In this environment, it simply will not do to “lean in” against violent anti-Semitism as an inscrutable force emanating from all sides, rather than recognizing its specific entanglement with racism and white supremacy. As historian (and UW alumna) Dr. Kathleen Belew has shown, anti-Semitism is an integral component of the white power movement, both historically and today, linking the perpetrators of the massacres in Charleston, Pittsburgh, Christchurch, and El Paso.
There is, equally importantly, a more positive lesson to be learned from recognizing these interconnections. The literary scholar Dr. Michael Rothberg coined the term “multidirectional memory” to describe how the historical memory of the Holocaust has been used to understand other traumatic histories, such as European colonization and anti-Black racism in the U.S., in ways that generate new forms of solidarity against oppression, without reducing one specific history to another. (This is the organizing concept of my “Modern Thought in Dark Times” course).

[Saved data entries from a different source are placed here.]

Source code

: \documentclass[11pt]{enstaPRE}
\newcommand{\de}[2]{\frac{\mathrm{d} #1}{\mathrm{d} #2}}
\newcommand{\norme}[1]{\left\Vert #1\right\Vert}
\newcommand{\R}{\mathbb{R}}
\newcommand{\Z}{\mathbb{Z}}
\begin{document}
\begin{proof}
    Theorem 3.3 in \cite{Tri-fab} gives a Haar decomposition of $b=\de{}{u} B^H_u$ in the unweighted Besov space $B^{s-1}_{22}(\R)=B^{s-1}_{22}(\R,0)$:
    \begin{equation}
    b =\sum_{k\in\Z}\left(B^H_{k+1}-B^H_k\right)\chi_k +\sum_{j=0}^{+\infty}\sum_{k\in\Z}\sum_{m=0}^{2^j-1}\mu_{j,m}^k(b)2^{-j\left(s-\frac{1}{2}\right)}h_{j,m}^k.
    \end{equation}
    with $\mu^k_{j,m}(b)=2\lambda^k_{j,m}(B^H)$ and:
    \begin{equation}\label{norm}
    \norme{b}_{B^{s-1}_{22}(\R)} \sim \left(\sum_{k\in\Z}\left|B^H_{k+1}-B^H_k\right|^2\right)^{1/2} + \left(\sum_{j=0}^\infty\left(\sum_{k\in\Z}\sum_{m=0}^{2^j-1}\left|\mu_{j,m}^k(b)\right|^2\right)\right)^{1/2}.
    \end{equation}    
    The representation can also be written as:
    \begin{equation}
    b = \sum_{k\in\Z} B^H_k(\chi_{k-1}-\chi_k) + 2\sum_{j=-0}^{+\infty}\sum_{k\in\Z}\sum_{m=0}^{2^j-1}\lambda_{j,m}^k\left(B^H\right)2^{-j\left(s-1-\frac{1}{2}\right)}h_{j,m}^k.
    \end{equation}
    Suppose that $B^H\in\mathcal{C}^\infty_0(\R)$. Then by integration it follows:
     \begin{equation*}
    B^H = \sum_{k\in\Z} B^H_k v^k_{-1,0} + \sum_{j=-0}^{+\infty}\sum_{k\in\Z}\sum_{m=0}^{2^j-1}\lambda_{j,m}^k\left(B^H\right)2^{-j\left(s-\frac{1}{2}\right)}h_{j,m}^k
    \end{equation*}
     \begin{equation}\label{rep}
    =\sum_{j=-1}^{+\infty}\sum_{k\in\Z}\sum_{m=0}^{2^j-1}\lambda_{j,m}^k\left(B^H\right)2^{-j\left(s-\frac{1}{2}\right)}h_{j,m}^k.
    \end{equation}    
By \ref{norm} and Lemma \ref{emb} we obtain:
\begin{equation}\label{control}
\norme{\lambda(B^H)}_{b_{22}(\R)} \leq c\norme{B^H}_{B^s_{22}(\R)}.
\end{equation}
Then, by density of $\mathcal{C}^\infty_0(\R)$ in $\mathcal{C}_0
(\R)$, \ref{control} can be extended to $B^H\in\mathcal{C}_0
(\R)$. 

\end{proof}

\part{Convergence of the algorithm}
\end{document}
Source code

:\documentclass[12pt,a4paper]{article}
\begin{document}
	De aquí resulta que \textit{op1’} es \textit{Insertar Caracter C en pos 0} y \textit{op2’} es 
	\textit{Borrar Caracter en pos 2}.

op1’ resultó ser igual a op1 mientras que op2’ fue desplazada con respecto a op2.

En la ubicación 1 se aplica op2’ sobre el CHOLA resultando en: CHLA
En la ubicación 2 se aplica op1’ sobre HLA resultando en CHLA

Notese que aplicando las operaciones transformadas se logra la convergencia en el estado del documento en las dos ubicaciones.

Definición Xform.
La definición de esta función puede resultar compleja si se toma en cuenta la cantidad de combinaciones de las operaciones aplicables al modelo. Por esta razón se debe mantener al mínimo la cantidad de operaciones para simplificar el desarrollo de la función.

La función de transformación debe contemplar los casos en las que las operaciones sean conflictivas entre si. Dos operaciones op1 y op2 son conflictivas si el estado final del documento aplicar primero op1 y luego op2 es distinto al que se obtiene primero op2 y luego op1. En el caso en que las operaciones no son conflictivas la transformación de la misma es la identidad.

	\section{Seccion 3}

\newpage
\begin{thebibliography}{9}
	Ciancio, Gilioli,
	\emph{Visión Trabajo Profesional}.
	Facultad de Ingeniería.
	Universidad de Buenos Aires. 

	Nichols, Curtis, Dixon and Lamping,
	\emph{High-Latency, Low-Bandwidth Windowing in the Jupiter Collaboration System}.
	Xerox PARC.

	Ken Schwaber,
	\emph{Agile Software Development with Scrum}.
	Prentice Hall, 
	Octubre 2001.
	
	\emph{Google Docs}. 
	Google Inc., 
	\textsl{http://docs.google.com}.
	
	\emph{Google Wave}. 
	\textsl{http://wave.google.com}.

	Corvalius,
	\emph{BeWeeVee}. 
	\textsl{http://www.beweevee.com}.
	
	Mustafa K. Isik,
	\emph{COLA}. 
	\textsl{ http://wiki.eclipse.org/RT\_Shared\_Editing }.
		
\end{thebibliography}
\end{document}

As van de Kamp puts it, regarding the discrimination faced by Dutch Jews, “The same goes for other [Dutch] minority groups, such as Surinamese, gay [people], or Muslims. To me, there is no difference.” These groups’ histories and experiences are distinct (although individual identities sometimes overlap), but the kind of collaborative work being done by van de Kamp and colleagues from other communities is essential for fighting both anti-Semitism and other forms of racism.
Nicolaas P. Barr is a part-time lecturer and director of study abroad in the Department of Comparative History of Ideas and an affiliate faculty member in the Stroum Center for Jewish Studies. He received his Ph.D. in history from UC Berkeley. His translation of Tofik Dibi’s “Djinn” is in preparation for SUNY Press’s Queer Politics and Cultures series.